** Opening GIVEN RECORDS block **

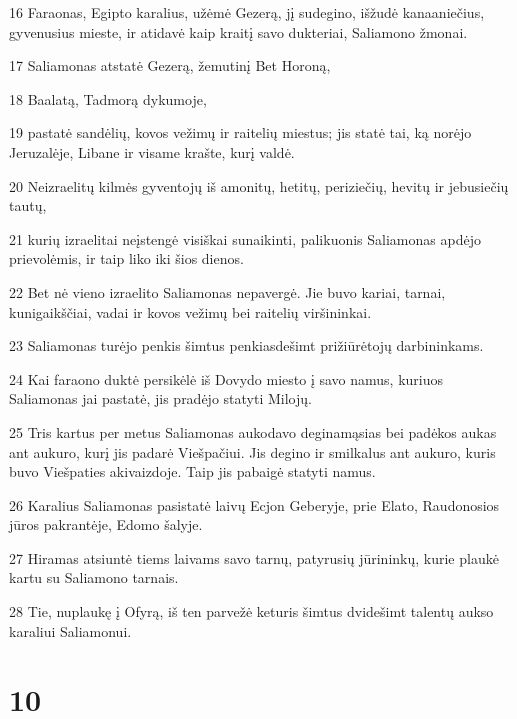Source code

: \par 16 Faraonas, Egipto karalius, užėmė Gezerą, jį sudegino, išžudė kanaaniečius, gyvenusius mieste, ir atidavė kaip kraitį savo dukteriai, Saliamono žmonai. 
\par 17 Saliamonas atstatė Gezerą, žemutinį Bet Horoną, 
\par 18 Baalatą, Tadmorą dykumoje, 
\par 19 pastatė sandėlių, kovos vežimų ir raitelių miestus; jis statė tai, ką norėjo Jeruzalėje, Libane ir visame krašte, kurį valdė. 
\par 20 Neizraelitų kilmės gyventojų iš amonitų, hetitų, periziečių, hevitų ir jebusiečių tautų, 
\par 21 kurių izraelitai neįstengė visiškai sunaikinti, palikuonis Saliamonas apdėjo prievolėmis, ir taip liko iki šios dienos. 
\par 22 Bet nė vieno izraelito Saliamonas nepavergė. Jie buvo kariai, tarnai, kunigaikščiai, vadai ir kovos vežimų bei raitelių viršininkai. 
\par 23 Saliamonas turėjo penkis šimtus penkiasdešimt prižiūrėtojų darbininkams. 
\par 24 Kai faraono duktė persikėlė iš Dovydo miesto į savo namus, kuriuos Saliamonas jai pastatė, jis pradėjo statyti Milojų. 
\par 25 Tris kartus per metus Saliamonas aukodavo deginamąsias bei padėkos aukas ant aukuro, kurį jis padarė Viešpačiui. Jis degino ir smilkalus ant aukuro, kuris buvo Viešpaties akivaizdoje. Taip jis pabaigė statyti namus. 
\par 26 Karalius Saliamonas pasistatė laivų Ecjon Geberyje, prie Elato, Raudonosios jūros pakrantėje, Edomo šalyje. 
\par 27 Hiramas atsiuntė tiems laivams savo tarnų, patyrusių jūrininkų, kurie plaukė kartu su Saliamono tarnais. 
\par 28 Tie, nuplaukę į Ofyrą, iš ten parvežė keturis šimtus dvidešimt talentų aukso karaliui Saliamonui.



\chapter{10}

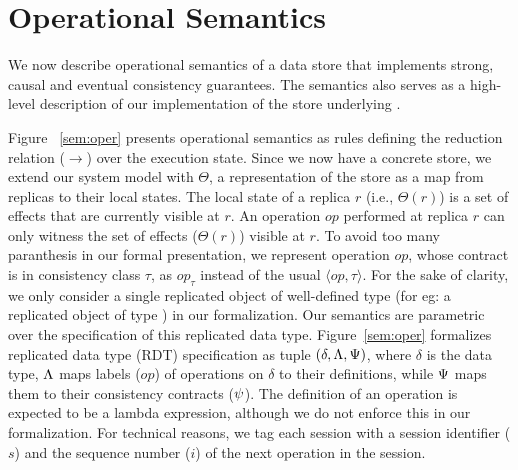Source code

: \section{Operational Semantics}
\label{sec:store-opsem}

\renewcommand{\auxred}[4]{#1 \vdash #2 \;\xhookrightarrow{#3}\; #4 }

We now describe operational semantics of a data store that implements
strong, causal and eventual consistency guarantees. The semantics also
serves as a high-level description of our implementation of the store
underlying \name.

Figure ~\ref{sem:oper} presents operational semantics as rules
defining the reduction relation ($\xrightarrow{}$) over the execution
state.  Since we now have a concrete store, we extend our system model
with $\Theta$, a representation of the store as a map from replicas to
their local states. The local state of a replica $r$ (i.e.,
$\Theta(r)$) is a set of effects that are currently visible at $r$.
An operation $op$ performed at replica $r$ can only witness the set of
effects ($\Theta(r)$) visible at $r$. To avoid too many paranthesis in
our formal presentation, we represent operation $op$, whose contract
is in consistency class $\tau$, as $op_\tau$ instead of the usual
$\langle op,\tau \rangle$. For the sake of clarity, we only
consider a single replicated object of well-defined type (for eg: a
replicated object of type ) in our formalization.  Our
semantics are parametric over the specification of this replicated
data type. Figure~\ref{sem:oper} formalizes replicated data type (RDT)
specification as tuple $(\delta,\Lambda,\Psi)$, where $\delta$ is the
data type, $\Lambda$ maps labels ($op$) of operations on $\delta$ to
their definitions, while $\Psi$ maps them to their consistency
contracts ($\psi$). The definition of an operation is expected to be a
lambda expression, although we do not enforce this in our
formalization. For technical reasons, we tag each session with a
session identifier ($s$) and the sequence number ($i$) of the next
operation in the session.

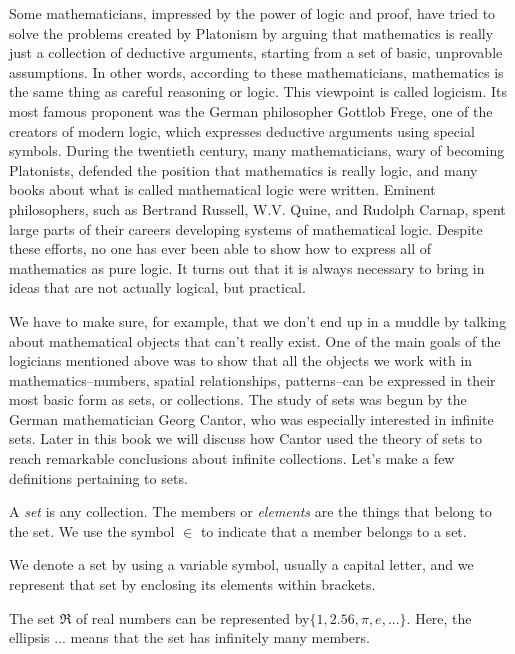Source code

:     Some mathematicians, impressed by the power of logic and proof, have tried to solve the problems created by Platonism by arguing that mathematics is really just a collection of deductive arguments, starting from a set of basic, unprovable assumptions.  In other words, according to these mathematicians, mathematics is the same thing as careful reasoning or logic.  This viewpoint is called logicism.  Its most famous proponent  was the German philosopher Gottlob Frege, one of the creators of modern logic, which expresses deductive arguments using special symbols.  During the twentieth century, many mathematicians, wary of becoming Platonists, defended the position that mathematics is really logic, and many books about what is called mathematical logic were written.  Eminent philosophers, such as Bertrand Russell, W.V. Quine, and Rudolph Carnap, spent large parts of their careers developing systems of mathematical logic.  Despite these efforts, no one has ever been able to show how to express all of mathematics as pure logic.   It turns out that it is always necessary to bring in ideas that are not actually logical, but practical.
     
     We have to make sure, for example, that we don't end up in a muddle by talking about mathematical objects that can't really exist.  One of the main goals of the logicians mentioned above was to show that all the objects we work with in mathematics--numbers, spatial relationships, patterns--can be expressed in their most basic form as sets, or collections.  The study of sets was begun by the German mathematician Georg Cantor, who was especially interested in infinite sets.  Later in this book we will discuss how Cantor used the theory of sets to reach remarkable conclusions about infinite collections.  Let's make a few definitions pertaining to sets.
     
\begin{dfn}
A \emph{set} is any collection.  The members or \emph{elements} are the things that belong to the set.  We use the symbol $\in$ to indicate that a member belongs to a set.
\end{dfn}

We denote a set by using a variable symbol, usually a capital letter, and we represent that set by enclosing its elements within brackets.

\begin{exm}{1}
The set $\Re$ of real numbers can be represented by$\lbrace 1, 2.56, \pi, e, ...\rbrace$.  Here, the ellipsis ... means that the set has infinitely many members.
\end{exm}

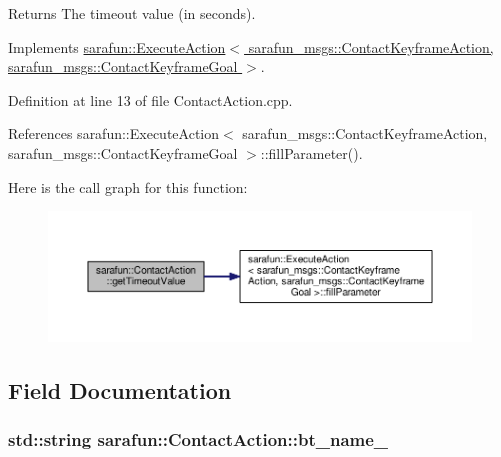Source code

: \begin{DoxyReturn}{Returns}
The timeout value (in seconds). 
\end{DoxyReturn}


Implements \hyperlink{classsarafun_1_1ExecuteAction_aba6cfa8a8ce19e735eb6394424df6d17_aba6cfa8a8ce19e735eb6394424df6d17}{sarafun\-::\-Execute\-Action$<$ sarafun\-\_\-msgs\-::\-Contact\-Keyframe\-Action, sarafun\-\_\-msgs\-::\-Contact\-Keyframe\-Goal $>$}.



Definition at line 13 of file Contact\-Action.\-cpp.



References sarafun\-::\-Execute\-Action$<$ sarafun\-\_\-msgs\-::\-Contact\-Keyframe\-Action, sarafun\-\_\-msgs\-::\-Contact\-Keyframe\-Goal $>$\-::fill\-Parameter().



Here is the call graph for this function\-:
\nopagebreak
\begin{figure}[H]
\begin{center}
\leavevmode
\includegraphics[width=350pt]{dc/d9f/classsarafun_1_1ContactAction_a85d81232d228fc6d2856d318d25c1bf9_a85d81232d228fc6d2856d318d25c1bf9_cgraph}
\end{center}
\end{figure}




\subsection{Field Documentation}
\hypertarget{classsarafun_1_1ContactAction_a71e5d4dc7682ec4dc8ca0b9b83ee214f_a71e5d4dc7682ec4dc8ca0b9b83ee214f}{
\subsubsection[{bt\-\_\-name\-\_\-}]{\setlength{\rightskip}{0pt plus 5cm}std\-::string sarafun\-::\-Contact\-Action\-::bt\-\_\-name\-\_\-\hspace{0.3cm}{\ttfamily [private]}}}\label{classsarafun_1_1ContactAction_a71e5d4dc7682ec4dc8ca0b9b83ee214f_a71e5d4dc7682ec4dc8ca0b9b83ee214f}



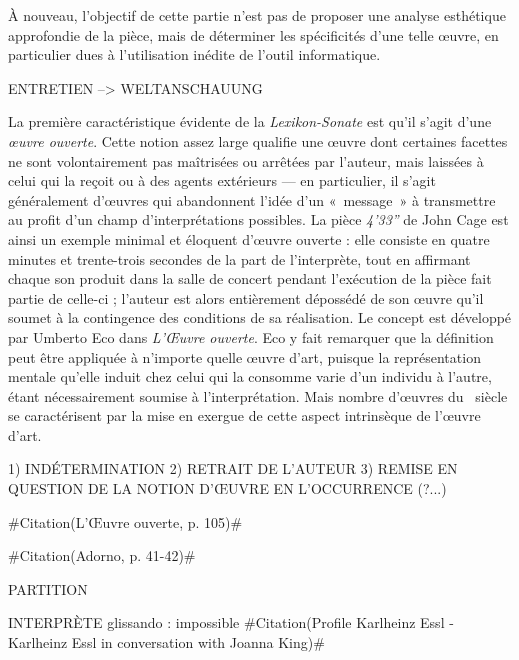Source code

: \documentclass[a4paper,12pt]{article}
\newcommand{\guill}[1]{«~#1~»}
\newcommand{\zitat}[2]{\#Citation(#2)\#}
\begin{document}
À nouveau, l'objectif de cette partie n'est pas de proposer une analyse esthétique approfondie de la pièce, mais de déterminer les spécificités d'une telle œuvre, en particulier dues à l'utilisation inédite de l'outil informatique.

ENTRETIEN --> WELTANSCHAUUNG

La première caractéristique évidente de la \emph{Lexikon-Sonate} est qu'il s'agit d'une \emph{œuvre ouverte}. Cette notion assez large qualifie une œuvre dont certaines facettes ne sont volontairement pas maîtrisées ou arrêtées par l'auteur, mais laissées à celui qui la reçoit ou à des agents extérieurs --- en particulier, il s'agit généralement d'œuvres qui abandonnent l'idée d'un \guill{message} à transmettre au profit d'un champ d'interprétations possibles. La pièce \emph{4'33''} de John Cage est ainsi un exemple minimal et éloquent d'œuvre ouverte : elle consiste en quatre minutes et trente-trois secondes de la part de l'interprète, tout en affirmant chaque son produit dans la salle de concert pendant l'exécution de la pièce fait partie de celle-ci ; l'auteur est alors entièrement dépossédé de son œuvre qu'il soumet à la contingence des conditions de sa réalisation. Le concept est développé par Umberto Eco dans \emph{L'Œuvre ouverte}. Eco y fait remarquer que la définition peut être appliquée à n'importe quelle œuvre d'art, puisque la représentation mentale qu'elle induit chez celui qui la consomme varie d'un individu à l'autre, étant nécessairement soumise à l'interprétation. Mais nombre d'œuvres du \XXe~siècle se caractérisent par la mise en exergue de cette aspect intrinsèque de l'œuvre d'art.  


1) INDÉTERMINATION
2) RETRAIT DE L'AUTEUR
3) REMISE EN QUESTION DE LA NOTION D'ŒUVRE
EN L'OCCURRENCE (?...)

\zitat{Aujourd'hui, l'accent est mis sur le processus, sur la possibilité de saisir \emph{plusieurs ordres}. Dans la réception d'un message structuré de façon ouverte, l'\emph{attente} implique moins une \emph{prévision de l'attendu} qu'une \emph{attente de l'imprévu}.}
{L'Œuvre ouverte, p. 105}

\zitat{Contrainte par la logique de ses propres faits, la musique, en un mouvement critique, a dissous l'idée d'œuvre achevée et rompu avec le public. [\dots] Les seules œuvres qui comptent aujourd'hui sont celles qui ne sont plus des \guill{œuvres}.}
{Adorno, p. 41-42}


PARTITION

INTERPRÈTE
glissando : impossible
\zitat{I want to challenge the listener not just to consume the piece but by listening becoming something like a co-creator, being a partner of the composer and the composition itself.}
{Profile Karlheinz Essl - Karlheinz Essl in conversation with Joanna King}
\end{document}
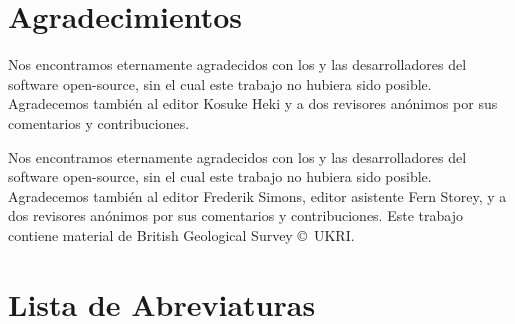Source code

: \documentclass[12pt,a4paper,twoside,openright]{book}
\newcommand{\fancyfront}{%
    \fancyhf{} %
    \fancyfoot[C]{\thepage}
    \renewcommand{\headrulewidth}{0pt}
    \renewcommand{\footrulewidth}{0pt}

    \fancypagestyle{plain}{%
        \fancyhf{} %
        \fancyfoot[C]{\thepage}
        \renewcommand{\headrulewidth}{0pt}
        \renewcommand{\footrulewidth}{0pt}
    }
}
\newcommand{\fancymain}{%
    \fancyhf{} %
    \fancyhead[RO,LE]{\thepage}
    \fancyhead[RE]{\leftmark}
    \fancyhead[LO]{\nouppercase{\rightmark}}
    \renewcommand{\headrulewidth}{0.4pt}

    \fancypagestyle{plain}{%
        \fancyhf{} %
        \renewcommand{\headrulewidth}{0pt}
        \renewcommand{\footrulewidth}{0pt}
    }

}
\begin{document}
\frontmatter
\fancyfront





\chapter{Agradecimientos}

Nos encontramos eternamente agradecidos con los y las desarrolladores del
software open-source, sin el cual este trabajo no hubiera sido posible.
Agradecemos también al editor Kosuke Heki y a dos revisores anónimos por sus
comentarios y contribuciones.

Nos encontramos eternamente agradecidos con los y las desarrolladores del
software open-source, sin el cual este trabajo no hubiera sido posible.
Agradecemos también al editor Frederik Simons, editor asistente Fern Storey,
y a dos revisores anónimos por sus comentarios y contribuciones.
Este trabajo contiene material de British Geological Survey ©~UKRI.


\tableofcontents

\chapter{Lista de Abreviaturas}
\begin{acronym}
\end{acronym}


\mainmatter
\fancymain













\backmatter


\end{document}
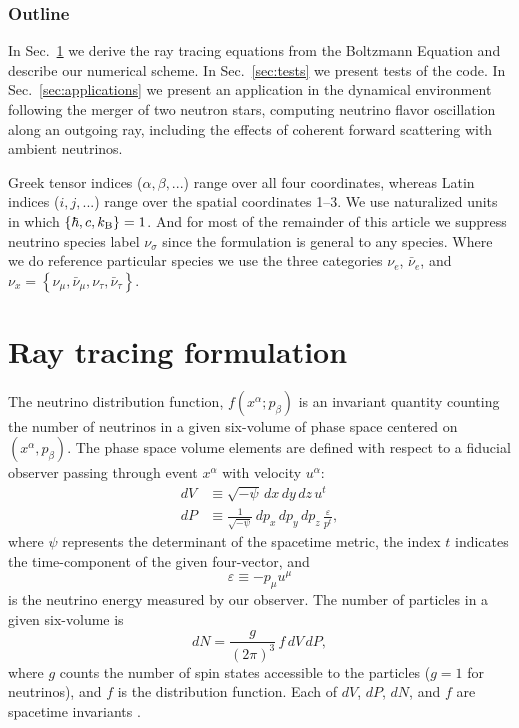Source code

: \documentclass[aps,floatfix,prd,superscriptaddress,twocolumn]{revtex4-1}
\begin{document}
\subsubsection*{Outline}
In Sec.~\ref{sec:formulation} we derive the ray tracing equations from the
Boltzmann Equation and describe our numerical scheme.
In Sec.~\ref{sec:tests} we present tests of the code.
In Sec.~\ref{sec:applications} we present an application
in the dynamical environment following the merger of two neutron stars,
computing neutrino flavor oscillation along an outgoing ray,
including the effects of coherent forward scattering with ambient neutrinos.

Greek tensor indices ($\alpha, \beta, ...$) range over all four coordinates,
whereas Latin indices ($i, j, ...$) range over the spatial coordinates 1--3.
We use naturalized units in which $\{\hbar,c,k_{\rm B}\}=1$.
And for most of the remainder of this article we suppress neutrino species label
$\nu_\sigma$ since the formulation is general to any species.
Where we do reference particular species we use the three categories
$\nu_e$, $\bar{\nu}_e$, and
$\nu_x=\left\{\nu_\mu,\bar{\nu}_\mu,\nu_\tau,\bar{\nu}_\tau\right\}$.

\section{Ray tracing formulation}
\label{sec:formulation}
The neutrino distribution function, $f(x^\alpha; p_\beta)$ is an invariant
quantity counting the number of neutrinos in a given six-volume of phase
space centered on $(x^\alpha,p_\beta)$.
The phase space volume elements are defined with respect to a fiducial
observer passing through event $x^\alpha$ with velocity $u^\alpha$:
\begin{align}
  \label{eqn:dV}
  dV & \equiv \sqrt{-\psi} \, dx \, dy \, dz \, u^t \\
  \label{eqn:dP}
  dP & \equiv \frac{1}{\sqrt{-\psi}} \, dp_x \, dp_y \, dp_z \,
  \frac{\varepsilon}{p^t},
\end{align}
where $\psi$ represents the determinant of the spacetime metric,
the index $t$ indicates the time-component of the given four-vector, and
\begin{equation}
  \label{eqn:varepsilon}
  \varepsilon \equiv -p_\mu u^\mu
\end{equation}
is the neutrino energy measured by our observer.
The number of particles in a given six-volume is
\begin{equation}
  dN=\frac{g}{(2\pi)^3}\,f\,dV\,dP,
\end{equation}
where $g$ counts the number of spin states accessible to the
particles ($g=1$ for neutrinos), and $f$ is the distribution function.
Each of $dV$, $dP$, $dN$, and $f$ are spacetime invariants
\citep{debb2009-gr_boltzmann_1, debb2009-gr_boltzmann_2, lind1966-gr_boltzmann}.
\end{document}
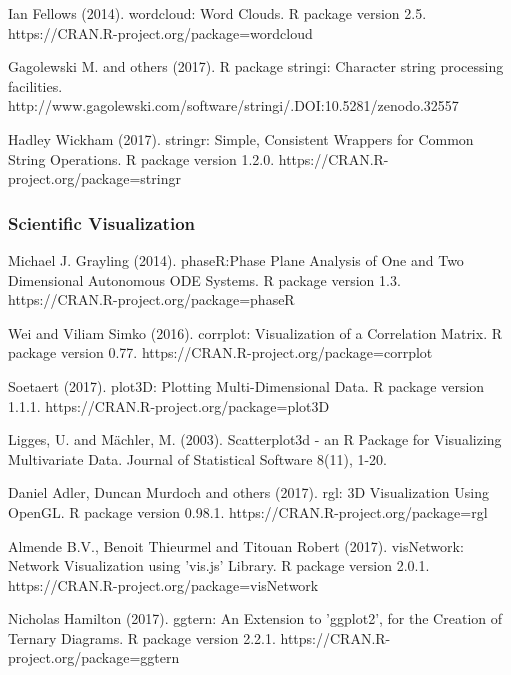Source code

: \documentclass[preprint, 8pt]{elsarticle}
\theoremstyle{definition}
\begin{document}
\begin{table}[H]
\begin{thebibliography}{00}
 Ian Fellows (2014). 
\newblock wordcloud: Word Clouds. R package version 2.5.
\newblock https://CRAN.R-project.org/package=wordcloud

 Gagolewski M. and others (2017). 
\newblock R package stringi: Character string processing facilities. 
\newblock http://www.gagolewski.com/software/stringi/.DOI:10.5281/zenodo.32557

 Hadley Wickham (2017).
\newblock stringr: Simple, Consistent Wrappers for Common String Operations. 
\newblock R package version 1.2.0. https://CRAN.R-project.org/package=stringr

\subsubsection{Scientific Visualization}

Michael J. Grayling (2014). 
\newblock phaseR:Phase Plane Analysis of One and Two Dimensional Autonomous ODE Systems. 
\newblock R package version 1.3. https://CRAN.R-project.org/package=phaseR

 Wei and Viliam Simko (2016).
\newblock corrplot: Visualization of a Correlation Matrix. 
\newblock R package version 0.77. https://CRAN.R-project.org/package=corrplot

 Soetaert (2017). 
\newblock plot3D: Plotting Multi-Dimensional Data. 
\newblock R package version 1.1.1. https://CRAN.R-project.org/package=plot3D

 Ligges, U. and Mächler, M. (2003).
\newblock Scatterplot3d - an R Package for Visualizing Multivariate Data.
\newblock Journal of Statistical Software 8(11), 1-20.

Daniel Adler, Duncan Murdoch and others (2017). 
\newblock rgl: 3D Visualization Using OpenGL. 
\newblock R package version 0.98.1. https://CRAN.R-project.org/package=rgl

 Almende B.V., Benoit Thieurmel and Titouan Robert (2017). visNetwork:
\newblock Network Visualization using 'vis.js' Library. R package version 2.0.1.
\newblock https://CRAN.R-project.org/package=visNetwork

 Nicholas Hamilton (2017). 
\newblock ggtern: An Extension to 'ggplot2', for the Creation of Ternary Diagrams. 
\newblock R package version 2.2.1. https://CRAN.R-project.org/package=ggtern


\end{thebibliography}
\end{table}
\end{document}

** Closing GIVEN RECORDS block **

WHAT TO WORK ON: Search the entries for the word "effects". Copy every line where it occurs.

EXPECTED ANSWER:
$\Theta(r)$) is a set of effects that are currently visible at $r$.
effects ($\Theta(r)$) visible at $r$. To avoid too many paranthesis in
including the effects of coherent forward scattering with ambient neutrinos.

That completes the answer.